To describe the clinical features, treatments and prognosis of very low birth weight infants (VLBWIs) requring mechanical ventilation, to assess the risk factors associated with the mortality of VLBWIs, and to evaluate the significance of the scoring system based on clinical risk index for babies (CRIB) and the score for neonatal acute physiology-perinatal extension II (SNAPPE-II) for predicting mortality risk for premature infants in China.


Perinatal data were collected from 127 VLBWIs requring mechanical ventilation who were admitted to the neonatal intensive care unit (NICU) from January 2010 to October 2011.

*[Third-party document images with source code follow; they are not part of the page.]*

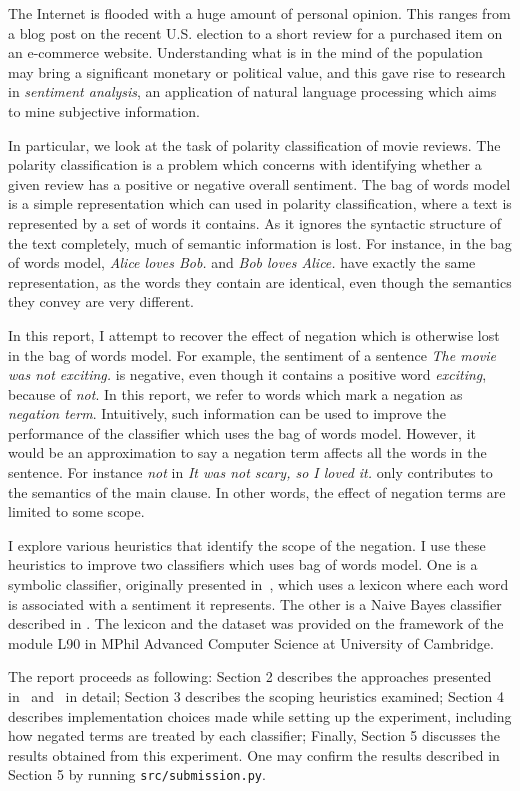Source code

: The Internet is flooded with a huge amount of personal opinion. This ranges from a blog post on the recent U.S. election to a short review for a purchased item on an e-commerce website. Understanding what is in the mind of the population may bring a significant monetary or political value, and this gave rise to research in {\em sentiment analysis}, an application of natural language processing which aims to mine subjective information.

In particular, we look at the task of polarity classification of movie reviews. The polarity classification is a problem which concerns with identifying whether a given review has a positive or negative overall sentiment. The bag of words model is a simple representation which can used in polarity classification, where a text is represented by a set of words it contains. As it ignores the syntactic structure of the text completely, much of semantic information is lost. For instance, in the bag of words model, \textit{Alice loves Bob.} and \textit{Bob loves Alice.} have exactly the same representation, as the words they contain are identical, even though the semantics they convey are very different.

In this report, I attempt to recover the effect of negation which is otherwise lost in the bag of words model. For example, the sentiment of a sentence \textit{The movie was not exciting.} is negative, even though it contains a positive word \textit{exciting}, because of  \textit{not}. In this report, we refer to words which mark a negation as \emph{negation term}. Intuitively, such information can be used to improve the performance of the classifier which uses the bag of words model. However, it would be an approximation to say a negation term affects all the words in the sentence. For instance \textit{not} in \textit{It was not scary, so I loved it.} only contributes to the semantics of the main clause. In other words, the effect of negation terms are limited to some scope.

I explore various heuristics that identify the scope of the negation. I use these heuristics to improve two classifiers which uses bag of words model. One is a symbolic classifier, originally presented in~\citep{wilson2005recognizing}, which uses a lexicon where each word is associated with a sentiment it represents. The other is a Naive Bayes classifier described in \cite{pang2002thumbs}. The lexicon and the dataset was provided on the framework of the module L90 in MPhil Advanced Computer Science at University of Cambridge.

The report proceeds as following: Section 2 describes the approaches presented in~\citep{wilson2005recognizing} and~\citep{pang2002thumbs} in detail; Section 3 describes the scoping heuristics examined; Section 4 describes implementation choices made while setting up the experiment, including how negated terms are treated by each classifier; Finally, Section 5 discusses the results obtained from this experiment. One may confirm the results described in Section 5 by running \texttt{src/submission.py}.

The enrolled infants had a mean gestational age of 31±2 weeks, a mean birth weight of 1290±170 g, a male/female ratio of 1.23∶1, and extremely low birth weight infant accounting for 6.3%. Of the 127 cases, 48.0% were administered with pulmonary surfactant (PS), and 49.6% received endotracheal intubation ventilation. The overall in-hospital mortality was 41.7%. Multivariate logistic regression revealed the following independent risk factors for mortality: low birth weight, multiple birth, cesarean section, and low PaO2/FiO2 ratio (OR = 1.611, 7.572, 4.062, and 0.133 respectively; P<0.05). SNAPPE-II and CRIB showed good performance in predicting prognosis, with areas under the ROC curve of 0.806 and 0.777 respectively.


The overall mortality rate of VLBWIs is still relatively high. The high-risk factors for VLBWI mortality include low birth weight, multiple birth, cesarean section, and low PaO2/FiO2 ratio. The neonatal illness severity scoring system (using SNAPPE-II and CRIB) can be used to quantify illness severity in premature infants.